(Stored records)
Segment Open
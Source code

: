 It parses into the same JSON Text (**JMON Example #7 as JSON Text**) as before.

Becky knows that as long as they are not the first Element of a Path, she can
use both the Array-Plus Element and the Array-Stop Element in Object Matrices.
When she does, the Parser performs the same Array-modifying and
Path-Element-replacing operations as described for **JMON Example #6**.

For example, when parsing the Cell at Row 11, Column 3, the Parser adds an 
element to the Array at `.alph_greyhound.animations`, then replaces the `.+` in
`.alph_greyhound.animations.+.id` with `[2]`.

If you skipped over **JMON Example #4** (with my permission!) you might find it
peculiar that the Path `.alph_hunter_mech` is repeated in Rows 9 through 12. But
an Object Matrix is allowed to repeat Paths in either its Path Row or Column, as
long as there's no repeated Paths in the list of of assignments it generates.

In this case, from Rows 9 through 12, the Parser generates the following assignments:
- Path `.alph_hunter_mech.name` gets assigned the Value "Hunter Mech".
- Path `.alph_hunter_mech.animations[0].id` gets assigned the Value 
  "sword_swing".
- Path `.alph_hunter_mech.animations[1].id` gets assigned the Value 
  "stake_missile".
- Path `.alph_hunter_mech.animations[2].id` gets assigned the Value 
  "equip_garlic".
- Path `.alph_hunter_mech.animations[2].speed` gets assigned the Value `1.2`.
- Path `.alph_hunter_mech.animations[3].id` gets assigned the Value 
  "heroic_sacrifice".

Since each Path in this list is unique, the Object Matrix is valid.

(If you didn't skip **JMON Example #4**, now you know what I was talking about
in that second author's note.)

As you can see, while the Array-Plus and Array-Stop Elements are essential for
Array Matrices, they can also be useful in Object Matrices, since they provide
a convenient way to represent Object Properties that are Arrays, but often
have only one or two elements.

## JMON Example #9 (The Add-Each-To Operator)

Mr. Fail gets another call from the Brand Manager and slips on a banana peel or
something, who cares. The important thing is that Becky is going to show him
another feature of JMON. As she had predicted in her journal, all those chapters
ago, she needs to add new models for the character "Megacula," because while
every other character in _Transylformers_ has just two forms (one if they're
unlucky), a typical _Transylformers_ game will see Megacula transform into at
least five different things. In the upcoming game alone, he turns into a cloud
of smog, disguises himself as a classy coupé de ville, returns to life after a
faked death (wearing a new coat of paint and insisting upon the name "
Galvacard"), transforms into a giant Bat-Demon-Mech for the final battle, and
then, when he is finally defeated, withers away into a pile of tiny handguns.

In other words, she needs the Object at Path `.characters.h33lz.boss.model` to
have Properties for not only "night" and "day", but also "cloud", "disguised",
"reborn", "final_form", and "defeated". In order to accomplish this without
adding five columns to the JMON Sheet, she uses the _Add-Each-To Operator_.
Segment Closed
=== ACTIVITY ===
The lines to show are those in the data above that include "same".

=== OUTPUT OF THE EXERCISE ===
: It parses into the same JSON Text (**JMON Example #7 as JSON Text**) as before.
When she does, the Parser performs the same Array-modifying and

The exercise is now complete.